I have a puppy that I'm sure is part Border Collie about 6 months old. She likes the frisbee alot. She chases it and sometimes catches it..then she will lose interest sometimes, not completely just not very focused... I throw lots of rollers and try to keep her interested... I think she is tired out fast? It's summer so it's kind of hot outside. I give her lots of water and don't have long outside disc sessions. So does anyone know what I can do to make her more focused? I think if it's the heat that inside sessions would work? or shorter sessions? I don't know..i need help to make her more driven for the disc...sometimes she will seem interested but won't run fast for it or even grab it. what I am doing wrong ???
FYI she loves ball too and catches it every time so I know she it cable of catching..


----------



## BostonBullMama (Apr 20, 2013)

Are you rewarding her retrieval of the item? Maybe the game just isn't exciting enough.


----------



## SagePaw (Jun 26, 2014)

What I do is encourge her to jump for it while I'm holding it, throw it and if she catches it I say "yay" or "good" then toss a roller. I can get her to do this maybe once or a few times for a session. Even so, it hard to get her to run fast for it.


----------



## BostonBullMama (Apr 20, 2013)

She's only 6 months old - jumping is pretty hard on their joints at that age. She'll probably jump more as an adult - and be better at it.
I would toss it for her and reward the retrieval with her favourite treats - this will make it fun for her because the sooner she brings you the disc (catches it) the sooner she gets the treat. 
Eventually it will become habit and you won't need to use treats every single time.

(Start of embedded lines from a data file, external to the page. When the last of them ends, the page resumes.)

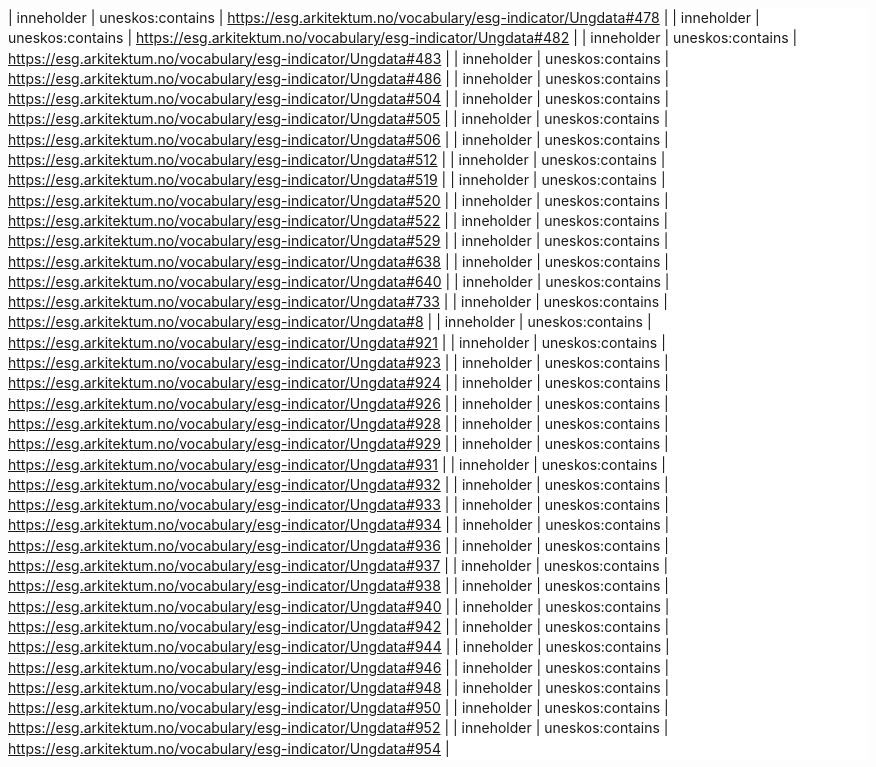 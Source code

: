 | inneholder | uneskos:contains | <https://esg.arkitektum.no/vocabulary/esg-indicator/Ungdata#478> |
| inneholder | uneskos:contains | <https://esg.arkitektum.no/vocabulary/esg-indicator/Ungdata#482> |
| inneholder | uneskos:contains | <https://esg.arkitektum.no/vocabulary/esg-indicator/Ungdata#483> |
| inneholder | uneskos:contains | <https://esg.arkitektum.no/vocabulary/esg-indicator/Ungdata#486> |
| inneholder | uneskos:contains | <https://esg.arkitektum.no/vocabulary/esg-indicator/Ungdata#504> |
| inneholder | uneskos:contains | <https://esg.arkitektum.no/vocabulary/esg-indicator/Ungdata#505> |
| inneholder | uneskos:contains | <https://esg.arkitektum.no/vocabulary/esg-indicator/Ungdata#506> |
| inneholder | uneskos:contains | <https://esg.arkitektum.no/vocabulary/esg-indicator/Ungdata#512> |
| inneholder | uneskos:contains | <https://esg.arkitektum.no/vocabulary/esg-indicator/Ungdata#519> |
| inneholder | uneskos:contains | <https://esg.arkitektum.no/vocabulary/esg-indicator/Ungdata#520> |
| inneholder | uneskos:contains | <https://esg.arkitektum.no/vocabulary/esg-indicator/Ungdata#522> |
| inneholder | uneskos:contains | <https://esg.arkitektum.no/vocabulary/esg-indicator/Ungdata#529> |
| inneholder | uneskos:contains | <https://esg.arkitektum.no/vocabulary/esg-indicator/Ungdata#638> |
| inneholder | uneskos:contains | <https://esg.arkitektum.no/vocabulary/esg-indicator/Ungdata#640> |
| inneholder | uneskos:contains | <https://esg.arkitektum.no/vocabulary/esg-indicator/Ungdata#733> |
| inneholder | uneskos:contains | <https://esg.arkitektum.no/vocabulary/esg-indicator/Ungdata#8> |
| inneholder | uneskos:contains | <https://esg.arkitektum.no/vocabulary/esg-indicator/Ungdata#921> |
| inneholder | uneskos:contains | <https://esg.arkitektum.no/vocabulary/esg-indicator/Ungdata#923> |
| inneholder | uneskos:contains | <https://esg.arkitektum.no/vocabulary/esg-indicator/Ungdata#924> |
| inneholder | uneskos:contains | <https://esg.arkitektum.no/vocabulary/esg-indicator/Ungdata#926> |
| inneholder | uneskos:contains | <https://esg.arkitektum.no/vocabulary/esg-indicator/Ungdata#928> |
| inneholder | uneskos:contains | <https://esg.arkitektum.no/vocabulary/esg-indicator/Ungdata#929> |
| inneholder | uneskos:contains | <https://esg.arkitektum.no/vocabulary/esg-indicator/Ungdata#931> |
| inneholder | uneskos:contains | <https://esg.arkitektum.no/vocabulary/esg-indicator/Ungdata#932> |
| inneholder | uneskos:contains | <https://esg.arkitektum.no/vocabulary/esg-indicator/Ungdata#933> |
| inneholder | uneskos:contains | <https://esg.arkitektum.no/vocabulary/esg-indicator/Ungdata#934> |
| inneholder | uneskos:contains | <https://esg.arkitektum.no/vocabulary/esg-indicator/Ungdata#936> |
| inneholder | uneskos:contains | <https://esg.arkitektum.no/vocabulary/esg-indicator/Ungdata#937> |
| inneholder | uneskos:contains | <https://esg.arkitektum.no/vocabulary/esg-indicator/Ungdata#938> |
| inneholder | uneskos:contains | <https://esg.arkitektum.no/vocabulary/esg-indicator/Ungdata#940> |
| inneholder | uneskos:contains | <https://esg.arkitektum.no/vocabulary/esg-indicator/Ungdata#942> |
| inneholder | uneskos:contains | <https://esg.arkitektum.no/vocabulary/esg-indicator/Ungdata#944> |
| inneholder | uneskos:contains | <https://esg.arkitektum.no/vocabulary/esg-indicator/Ungdata#946> |
| inneholder | uneskos:contains | <https://esg.arkitektum.no/vocabulary/esg-indicator/Ungdata#948> |
| inneholder | uneskos:contains | <https://esg.arkitektum.no/vocabulary/esg-indicator/Ungdata#950> |
| inneholder | uneskos:contains | <https://esg.arkitektum.no/vocabulary/esg-indicator/Ungdata#952> |
| inneholder | uneskos:contains | <https://esg.arkitektum.no/vocabulary/esg-indicator/Ungdata#954> |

This is what we do with my bulldog.


----------



## Remaru (Mar 16, 2014)

I cannot speak for everyone but usually with games like disc you want getting the item to be its own reward. I agree with BostonBullMama first of all that you should not be having her jump at this point. Probably not until she is at least one though I had Remus wait until he was 18months to start jumping for a disc. To get him really into catching discs I used the disc as the reward (it helps that he has an incredible prey drive) we play tug with the disc before each disc session and after a good catch we tug some more. That would be my suggestion to you, teach your dog to have a higher toy drive, really get her excited about chasing, catching and "killing" the toy. It helps for many sports. I will say that Remus does not retrieve discs, he catches them and "kills" them then I toss another, pretty typical of what you would see at a disc demo. He retrieves a baseball or "Mr. Squeaky" or his water bumper. Discs are "flying" toys and anything that flies requires immediate death in his book.


----------



## CptJack (Jun 3, 2012)

First of all, yeah, way too young to be doing a lot of jumping - there's a real risk of joint damage there. For her size probably 12-18 months for growth plate closure.

Second of all: 
https://www.youtube.com/watch?v=AIFOZsn-bFE

This, once she's old enough to be jumping. The gist is to get them into the frisbee, get them picking up rollers (rolling on its edge on the ground) and then have them 'take it' from about eye level (to the dog) out of your hand. After that, you start very short tosses toward her, still about eye/mouth level. After THAT you can add more.


----------



## SagePaw (Jun 26, 2014)

I just got back from some sessions. I had switched the plastic disc I had with a softer plastic lead that resembled a disc.. and it flew better then the actually frisbee. I will not have her jump as much but I found that the low 'take it' works. And I agree that the frisbee is an award on it's own(with tug). AFTER the sessions I give her treats. Thanks all for the advice.


----------